No, but I don't consider performance critical to the "implementation" 
described in the spec, and I prioritise clarity above performance.


> >> And onload events need to be defined if/when they parse anyway.
> >> For example, if they are defined to be firing while the new DOM is in a
> >> separate doc, then we would in fact be forced to parse into a separate
> >> doc since that is the DOM that such event handlers would see. I.e. if I
> >> have something like
> >>
> >> foo.innerHTML = "<svg onload='alert(document.getElementsByTagName(\'*\')'/>"
> >
> > The SVG spec is very vague about when these 'load' events are fired, and
> > it isn't clear to me that it considers dynamic creation of this kind to be
> > "loading" an element, so I think it's fine to be consistent with HTML here
> > and not fire any events or run any script during innerHTML.
> 
> This needs to be clear in the spec if it's not already.

I'm not exactly sure what isn't clear here.


> >> > > <form id=outer>
> >> > >   <div id=target></div>
> >> > > </form>
> >> > >
> >> > > and someone setting
> >> > > target.innerHTML="<table><tr><td><form id='inner'><input id='c1'>" +
> >> > >                  "</table><input id='c2'>"
> >> > >
> >> > > Which form should the two <input>s belong to.
> >> >
> >> > The inner one, per spec, I believe.
> >>
> >> That is not what the current spec produces though. When the innerHTML is
> >> first parsed, c2 is associated with with the inner form. However when
> >> the nodes are then moved out of the temporary document the form owner on
> >> c2 is reset to null.
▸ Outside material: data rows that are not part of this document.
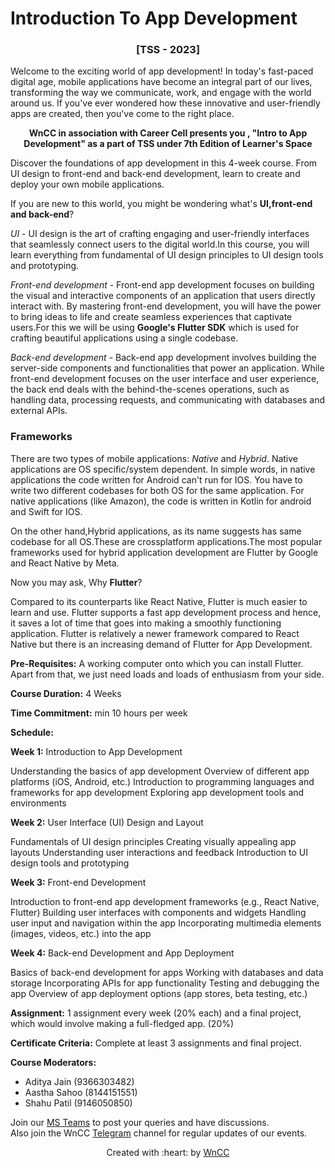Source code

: # Introduction To App Development
### <div align="center">[TSS - 2023]</div>
Welcome to the exciting world of app development! In today's fast-paced digital age, mobile applications have become an integral part of our lives, transforming the way we communicate, work, and engage with the world around us. If you've ever wondered how these innovative and user-friendly apps are created, then you've come to the right place.

<div align="center">
<b>WnCC in association with Career Cell presents you , "Intro to App Development" as a part of TSS under 7th Edition of Learner's Space</b>
</div> 

Discover the foundations of app development in this 4-week course. From UI design to front-end and back-end development, learn to create and deploy your own mobile applications.

If you are new to this world, you might be wondering what's **UI,front-end and back-end**?

*UI* - UI design is the art of crafting engaging and user-friendly interfaces that seamlessly connect users to the digital world.In this course, you will learn everything from fundamental of UI design principles to UI design tools and prototyping.

*Front-end development* - Front-end app development focuses on building the visual and interactive components of an application that users directly interact with. By mastering front-end development, you will have the power to bring ideas to life and create seamless experiences that captivate users.For this we will be using **Google's Flutter SDK** which is used for crafting beautiful applications using a single codebase.

*Back-end development* - Back-end app development involves building the server-side components and functionalities that power an application. While front-end development focuses on the user interface and user experience, the back end deals with the behind-the-scenes operations, such as handling data, processing requests, and communicating with databases and external APIs.
### Frameworks
There are two types of mobile applications: *Native* and *Hybrid*. Native applications are OS specific/system dependent. In simple words, in native applications the code written for Android can't run for IOS. You have to write two different codebases for both OS for the same application. For native applications (like Amazon), the code is written in Kotlin for android and Swift for IOS.

On the other hand,Hybrid applications, as its name suggests has same codebase for all OS.These are crossplatform applications.The most popular frameworks used for hybrid application development are Flutter by Google and React Native by Meta.

Now you may ask, Why **Flutter**?

Compared to its counterparts like React Native, Flutter is much easier to learn and use. Flutter supports a fast app development process and hence, it saves a lot of time that goes into making a smoothly functioning application. Flutter is relatively a newer framework compared to React Native but there is an increasing demand of Flutter for App Development.

**Pre-Requisites:** A working computer onto which you can install Flutter. Apart from that, we just need loads and loads of enthusiasm from your side.

**Course Duration:** 4 Weeks

**Time Commitment:** min 10 hours per week

**Schedule:**

**Week 1:** Introduction to App Development

Understanding the basics of app development
Overview of different app platforms (iOS, Android, etc.)
Introduction to programming languages and frameworks for app development
Exploring app development tools and environments

**Week 2:** User Interface (UI) Design and Layout

Fundamentals of UI design principles
Creating visually appealing app layouts
Understanding user interactions and feedback
Introduction to UI design tools and prototyping

**Week 3:** Front-end Development

Introduction to front-end app development frameworks (e.g., React Native, Flutter)
Building user interfaces with components and widgets
Handling user input and navigation within the app
Incorporating multimedia elements (images, videos, etc.) into the app

**Week 4:** Back-end Development and App Deployment

Basics of back-end development for apps
Working with databases and data storage
Incorporating APIs for app functionality
Testing and debugging the app
Overview of app deployment options (app stores, beta testing, etc.)

**Assignment:** 1 assignment every week (20% each) and a final project, which would involve making a full-fledged app. (20%)

**Certificate Criteria:** Complete at least 3 assignments and final project.

**Course Moderators:**

* Aditya Jain (9366303482)
* Aastha Sahoo (8144151551)
* Shahu Patil  (9146050850)

Join our [MS Teams](https://teams.live.com/l/community/FEA4H__W1hSJ5yWYQI) to post your queries and have discussions.
<br>
Also join the WnCC [Telegram](https://t.me/joinchat/WHfOTR41RrD9DLL6) channel for regular updates of our events.

<p align="center">Created with :heart: by <a href="https://www.wncc-iitb.org/">WnCC</a></p>

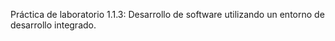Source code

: Práctica de laboratorio 1.1.3: Desarrollo de software utilizando un entorno de desarrollo integrado.
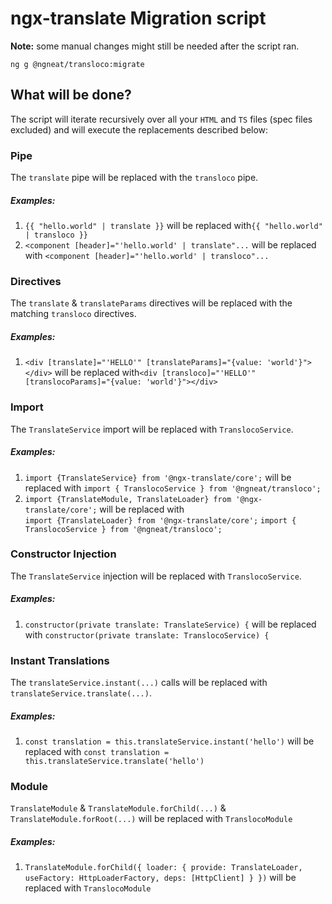# ngx-translate Migration script

**Note:** some manual changes might still be needed after the script ran.

`ng g @ngneat/transloco:migrate`

## What will be done?

The script will iterate recursively over all your `HTML` and `TS` files (spec files excluded) and will execute the replacements described below:

### Pipe

The `translate` pipe will be replaced with the `transloco` pipe.

##### Examples:

1. `{{ "hello.world" | translate }}` will be replaced with`{{ "hello.world" | transloco }}`
2. `<component [header]="'hello.world' | translate"...` will be replaced with `<component [header]="'hello.world' | transloco"...`

### Directives

The `translate` & `translateParams` directives will be replaced with the matching `transloco` directives.

##### Examples:

1. `<div [translate]="'HELLO'" [translateParams]="{value: 'world'}"></div>` will be replaced with`<div [transloco]="'HELLO'" [translocoParams]="{value: 'world'}"></div>`

### Import

The `TranslateService` import will be replaced with `TranslocoService`.

##### Examples:

1. `import {TranslateService} from '@ngx-translate/core';` will be replaced with `import { TranslocoService } from '@ngneat/transloco';`
2. `import {TranslateModule, TranslateLoader} from '@ngx-translate/core';` will be replaced with  
    `import {TranslateLoader} from '@ngx-translate/core';`
   `import { TranslocoService } from '@ngneat/transloco';`

### Constructor Injection

The `TranslateService` injection will be replaced with `TranslocoService`.

##### Examples:

1. `constructor(private translate: TranslateService) {` will be replaced with `constructor(private translate: TranslocoService) {`

### Instant Translations

The `translateService.instant(...)` calls will be replaced with `translateService.translate(...)`.

##### Examples:

1. `const translation = this.translateService.instant('hello')` will be replaced with `const translation = this.translateService.translate('hello')`

### Module

`TranslateModule` & `TranslateModule.forChild(...)` & `TranslateModule.forRoot(...)` will be replaced with `TranslocoModule`

##### Examples:

1. `TranslateModule.forChild({ loader: { provide: TranslateLoader, useFactory: HttpLoaderFactory, deps: [HttpClient] } })` will be replaced with `TranslocoModule`
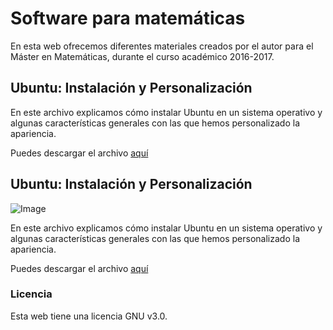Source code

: # Software para matemáticas


En esta web ofrecemos diferentes materiales creados por el autor para el Máster en Matemáticas, durante el curso académico 2016-2017.

## Ubuntu: Instalación y Personalización

En este archivo explicamos cómo instalar Ubuntu en un sistema operativo y algunas características generales con las que hemos personalizado la apariencia.

Puedes descargar el archivo [aquí](https://github.com/Salvichu/Software-for-Mathematics/blob/master/Informe%20Instalación%20Ubuntu%20.pdf)

## Ubuntu: Instalación y Personalización

![Image](https://github.com/Salvichu/Software-for-Mathematics/blob/master/NwNPU.png)

En este archivo explicamos cómo instalar Ubuntu en un sistema operativo y algunas características generales con las que hemos personalizado la apariencia.

Puedes descargar el archivo [aquí](https://github.com/Salvichu/Software-for-Mathematics/blob/master/Informe%20Instalación%20Ubuntu%20.pdf)


### Licencia

Esta web tiene una licencia GNU v3.0.
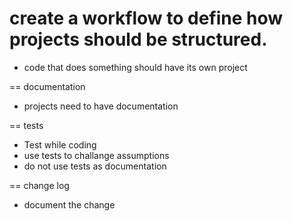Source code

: # create a workflow to define how projects should be structured.

* code that does something should have its own project

==     documentation 
- projects need to have documentation


==     tests 
- Test while coding
- use tests to challange assumptions
- do not use tests as documentation

==     change log 
- document the change






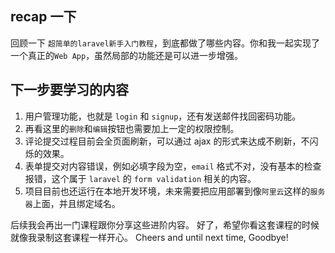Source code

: ## recap 一下

回顾一下 `超简单的laravel新手入门教程`，到底都做了哪些内容。你和我一起实现了一个真正的`Web App`，虽然局部的功能还是可以进一步增强。

## 下一步要学习的内容

1. 用户管理功能，也就是 `login` 和 `signup`，还有发送邮件找回密码功能。
2. 再看这里的`删除`和`编辑`按钮也需要加上一定的权限控制。
3. 评论提交过程目前会全页面刷新，可以通过 ajax 的形式来达成不刷新，不闪烁的效果。
4. 表单提交对内容错误，例如必填字段为空，`email` 格式不对，没有基本的检查报错，这个属于 `laravel` 的 `form validation` 相关的内容。
5. 项目目前也还运行在本地开发环境，未来需要把应用部署到像`阿里云`这样的`服务器`上面，并且绑定域名。

后续我会再出一门课程跟你分享这些进阶内容。
好了，希望你看这套课程的时候就像我录制这套课程一样开心。 
Cheers and until next time, Goodbye!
When the element is then inserted into the new
> >> document the form owner is again reset, this time to the outer form.
> >>
> >> This would not be the case if the innerHTML markup is parsed directly
> >> into the context node.
> >
> > This is indeed something I didn't think about when writing the spec. 
> > However, if innerHTML markup was parsed directly into the context 
> > node, there would be other problems, e.g. it would cause different 
> > mutation events to fire than actually do fire.
> 
> I'll gladly change when and which mutation events firefox dispatches 
> during setting of .innerHTML. So if that's the reason why the spec 
> doesn't parse directly into the context node I think we can change that.

I was just describing a danger of just changing the spec from one model to 
another for what appear to be editorial reasons.

The spec parses into another document because originally I didn't do 
fragment parsing, and when I added it, it was easier to just reuse the 
document parsing algorithm wholesale than patch it to do fragments.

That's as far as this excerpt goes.